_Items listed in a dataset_
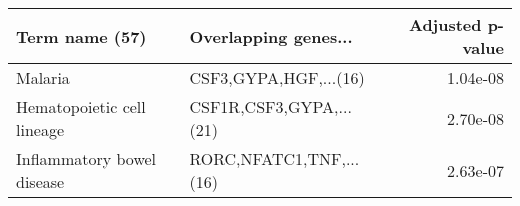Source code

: \begin{tabular}{llr}
\toprule
            Term name (57) &    Overlapping genes... &  Adjusted p-value \\
\midrule
                   Malaria &   CSF3,GYPA,HGF,...(16) &          1.04e-08 \\
Hematopoietic cell lineage & CSF1R,CSF3,GYPA,...(21) &          2.70e-08 \\
Inflammatory bowel disease & RORC,NFATC1,TNF,...(16) &          2.63e-07 \\
\bottomrule
\end{tabular}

_PROBLEM REQUIREMENTS_
From the entries, report each line that includes the word "GYPA".

_REPLY TO THE TASK_
                   Malaria &   CSF3,GYPA,HGF,...(16) &          1.04e-08 \\
Hematopoietic cell lineage & CSF1R,CSF3,GYPA,...(21) &          2.70e-08 \\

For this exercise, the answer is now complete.